Der Haushaltsausschuss des Deutschen Bundestags hat dem Vorschlag von Bundesbauminister Peter Ramsauer zugestimmt, im Vorgriff auf den Haushalt 2010 die Programme zur CO2-Gebäudesanierung weiter zu bedienen. Somit kann die KfW Anträge auf zinsverbilligte Kredite und Zuschüsse für energieeffizientes Bauen und Sanieren wieder bewilligen.
In Kraft getreten ist der Haushalt 2010 zwar immer noch nicht, so der Bauminister, durch die Umschichtung von Mitteln könne der Januar aber überbrückt werden. 1,1 Milliarden Euro sind so im Entwurf des Bundeshaushalts für energieeffizientes Bauen und Sanieren vorgesehen.
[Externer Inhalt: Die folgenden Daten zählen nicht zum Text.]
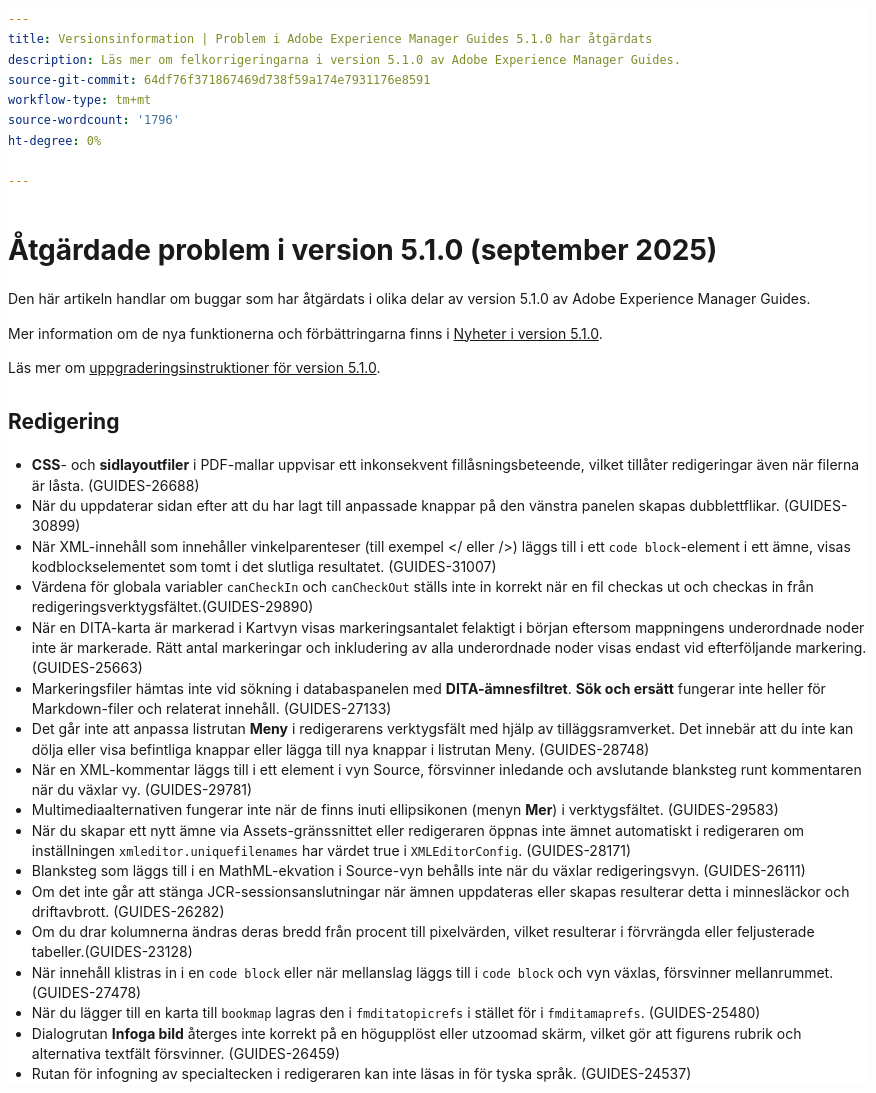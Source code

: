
 ```yaml
---
title: Versionsinformation | Problem i Adobe Experience Manager Guides 5.1.0 har åtgärdats
description: Läs mer om felkorrigeringarna i version 5.1.0 av Adobe Experience Manager Guides.
source-git-commit: 64df76f371867469d738f59a174e7931176e8591
workflow-type: tm+mt
source-wordcount: '1796'
ht-degree: 0%

---
```


# Åtgärdade problem i version 5.1.0 (september 2025)

Den här artikeln handlar om buggar som har åtgärdats i olika delar av version 5.1.0 av Adobe Experience Manager Guides.


Mer information om de nya funktionerna och förbättringarna finns i [Nyheter i version 5.1.0](whats-new-5-1-0.md).

Läs mer om [uppgraderingsinstruktioner för version 5.1.0](upgrade-instructions-5-1-0.md).


## Redigering

- **CSS**- och **sidlayoutfiler** i PDF-mallar uppvisar ett inkonsekvent fillåsningsbeteende, vilket tillåter redigeringar även när filerna är låsta. (GUIDES-26688)
- När du uppdaterar sidan efter att du har lagt till anpassade knappar på den vänstra panelen skapas dubblettflikar. (GUIDES-30899)
- När XML-innehåll som innehåller vinkelparenteser (till exempel &lt;/ eller />) läggs till i ett `code block`-element i ett ämne, visas kodblockselementet som tomt i det slutliga resultatet. (GUIDES-31007)
- Värdena för globala variabler `canCheckIn` och `canCheckOut` ställs inte in korrekt när en fil checkas ut och checkas in från redigeringsverktygsfältet.(GUIDES-29890)
- När en DITA-karta är markerad i Kartvyn visas markeringsantalet felaktigt i början eftersom mappningens underordnade noder inte är markerade. Rätt antal markeringar och inkludering av alla underordnade noder visas endast vid efterföljande markering. (GUIDES-25663)
- Markeringsfiler hämtas inte vid sökning i databaspanelen med **DITA-ämnesfiltret**. **Sök och ersätt** fungerar inte heller för Markdown-filer och relaterat innehåll. (GUIDES-27133)
- Det går inte att anpassa listrutan **Meny** i redigerarens verktygsfält med hjälp av tilläggsramverket. Det innebär att du inte kan dölja eller visa befintliga knappar eller lägga till nya knappar i listrutan Meny. (GUIDES-28748)
- När en XML-kommentar läggs till i ett element i vyn Source, försvinner inledande och avslutande blanksteg runt kommentaren när du växlar vy. (GUIDES-29781)
- Multimediaalternativen fungerar inte när de finns inuti ellipsikonen (menyn **Mer**) i verktygsfältet. (GUIDES-29583)
- När du skapar ett nytt ämne via Assets-gränssnittet eller redigeraren öppnas inte ämnet automatiskt i redigeraren om inställningen `xmleditor.uniquefilenames` har värdet true i `XMLEditorConfig`. (GUIDES-28171)
- Blanksteg som läggs till i en MathML-ekvation i Source-vyn behålls inte när du växlar redigeringsvyn. (GUIDES-26111)
- Om det inte går att stänga JCR-sessionsanslutningar när ämnen uppdateras eller skapas resulterar detta i minnesläckor och driftavbrott. (GUIDES-26282)
- Om du drar kolumnerna ändras deras bredd från procent till pixelvärden, vilket resulterar i förvrängda eller feljusterade tabeller.(GUIDES-23128)
- När innehåll klistras in i en `code block` eller när mellanslag läggs till i `code block` och vyn växlas, försvinner mellanrummet. (GUIDES-27478)
- När du lägger till en karta till `bookmap` lagras den i `fmditatopicrefs` i stället för i `fmditamaprefs`. (GUIDES-25480)
- Dialogrutan **Infoga bild** återges inte korrekt på en högupplöst eller utzoomad skärm, vilket gör att figurens rubrik och alternativa textfält försvinner. (GUIDES-26459)
- Rutan för infogning av specialtecken i redigeraren kan inte läsas in för tyska språk. (GUIDES-24537)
„Für umweltbewusste Häuslebauer und Sanierer sind das gute Nachrichten. Übrigens auch für unsere Wirtschaft und für das Klima,“ s“ Ramsauer. Auch zwei baupolitische Sprecher der Union, Dirk Fischer und Vokmar Vogel, begrüßen die Zustimmung des Haushaltsausschusses, Gebäudesanierungen zu fördern, welche „nicht nur den Klimaschutz voranbringen, sondern auch dem Arbeitsmarkt positive Impulse geben.“
Die von der Bundesregierung im Rahmen des ersten Konjunkturpaketes bereits auf 1,5 Milliarden Euro aufgestockten Mittel für das Programm waren letztes Jahr wegen der hohen Nachfrage Mitte des Jahres zusätzlich um 750 Millionen Euro erhöht worden. Die KfW verzeichnete einen Förderrekord.
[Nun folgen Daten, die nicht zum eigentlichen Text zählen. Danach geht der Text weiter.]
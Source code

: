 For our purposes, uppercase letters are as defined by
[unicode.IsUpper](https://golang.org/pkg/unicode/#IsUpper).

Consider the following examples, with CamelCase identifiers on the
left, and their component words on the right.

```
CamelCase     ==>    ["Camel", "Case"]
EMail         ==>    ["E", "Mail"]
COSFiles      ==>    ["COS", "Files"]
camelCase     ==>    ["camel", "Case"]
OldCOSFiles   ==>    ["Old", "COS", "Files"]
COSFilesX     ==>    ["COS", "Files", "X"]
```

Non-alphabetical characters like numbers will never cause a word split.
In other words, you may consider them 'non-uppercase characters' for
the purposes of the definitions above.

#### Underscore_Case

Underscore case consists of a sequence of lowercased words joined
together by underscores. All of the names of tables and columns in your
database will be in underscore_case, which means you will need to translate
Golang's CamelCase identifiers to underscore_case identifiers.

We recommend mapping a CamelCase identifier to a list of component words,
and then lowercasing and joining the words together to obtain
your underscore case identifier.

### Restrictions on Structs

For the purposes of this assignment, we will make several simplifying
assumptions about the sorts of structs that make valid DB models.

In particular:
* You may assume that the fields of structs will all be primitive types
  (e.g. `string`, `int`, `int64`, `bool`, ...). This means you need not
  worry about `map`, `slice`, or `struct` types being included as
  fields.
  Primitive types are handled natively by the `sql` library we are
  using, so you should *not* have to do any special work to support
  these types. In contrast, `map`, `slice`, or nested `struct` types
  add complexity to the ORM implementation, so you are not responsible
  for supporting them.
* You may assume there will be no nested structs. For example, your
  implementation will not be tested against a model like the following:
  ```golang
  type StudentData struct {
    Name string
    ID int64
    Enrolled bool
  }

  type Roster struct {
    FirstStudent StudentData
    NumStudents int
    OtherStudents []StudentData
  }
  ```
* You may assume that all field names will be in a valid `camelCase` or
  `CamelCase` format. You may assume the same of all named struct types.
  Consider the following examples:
Seit 2006 seien mehr als 1,4 Millionen Wohnungen energiesparend gebaut oder saniert sowie mehr als 630 kommunale Einrichtungen wie Schulen und KITAS saniert werden, erklärte Ramsauer. „Durch die Maßnahmen werden jedes Jahr rund vier Millionen Tonnen des klimaschädlichen Kohlendioxids eingespart,“ so Ramsauer. Mit dem Programm leistet die Bundesregierung einen wichtigen Beitrag, um die Klimaschutzziele zu erreichen.